§ **TASK DATA**
BEGIN
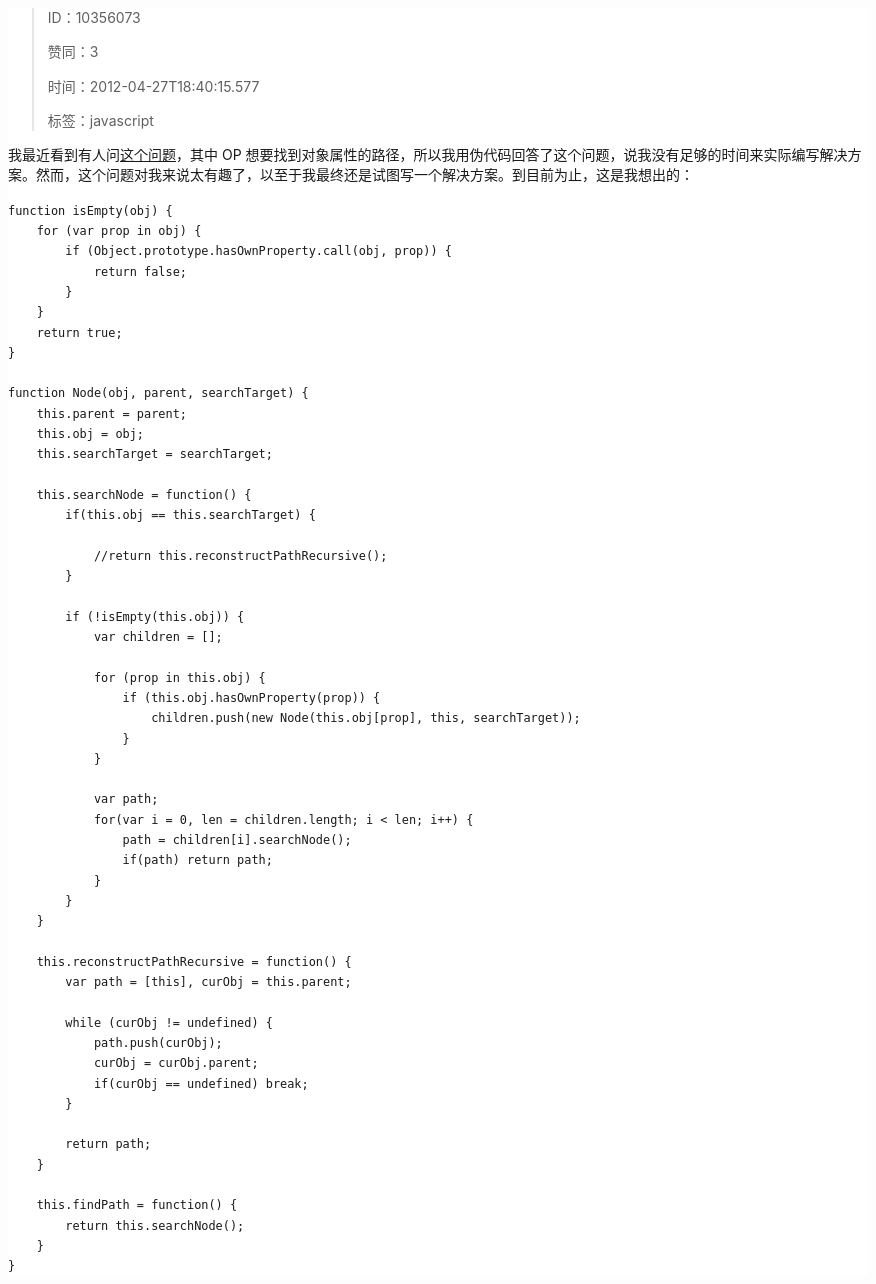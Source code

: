> ID：10356073
> 
> 赞同：3
> 
> 时间：2012-04-27T18:40:15.577
> 
> 标签：javascript

我最近看到有人问[这个问题](https://stackoverflow.com/a/10355185/339852)，其中 OP 想要找到对象属性的路径，所以我用伪代码回答了这个问题，说我没有足够的时间来实际编写解决方案。然而，这个问题对我来说太有趣了，以至于我最终还是试图写一个解决方案。到目前为止，这是我想出的：

```
function isEmpty(obj) {
    for (var prop in obj) {
        if (Object.prototype.hasOwnProperty.call(obj, prop)) {
            return false;
        }
    }
    return true;
}

function Node(obj, parent, searchTarget) {
    this.parent = parent;
    this.obj = obj;
    this.searchTarget = searchTarget;

    this.searchNode = function() {
        if(this.obj == this.searchTarget) {

            //return this.reconstructPathRecursive();
        }

        if (!isEmpty(this.obj)) {
            var children = [];

            for (prop in this.obj) {
                if (this.obj.hasOwnProperty(prop)) {
                    children.push(new Node(this.obj[prop], this, searchTarget));
                }
            }

            var path;
            for(var i = 0, len = children.length; i < len; i++) {
                path = children[i].searchNode();
                if(path) return path;
            }
        }
    }

    this.reconstructPathRecursive = function() {
        var path = [this], curObj = this.parent;

        while (curObj != undefined) {
            path.push(curObj);
            curObj = curObj.parent;
            if(curObj == undefined) break;
        }

        return path;
    }

    this.findPath = function() {
        return this.searchNode();
    }
}
```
END
§ **EXERCISE OBJECTIVE**
Sift through the entries and copy every line with "function".

§ **REPLY TO THE TASK**
function isEmpty(obj) {
function Node(obj, parent, searchTarget) {
    this.searchNode = function() {
    this.reconstructPathRecursive = function() {
    this.findPath = function() {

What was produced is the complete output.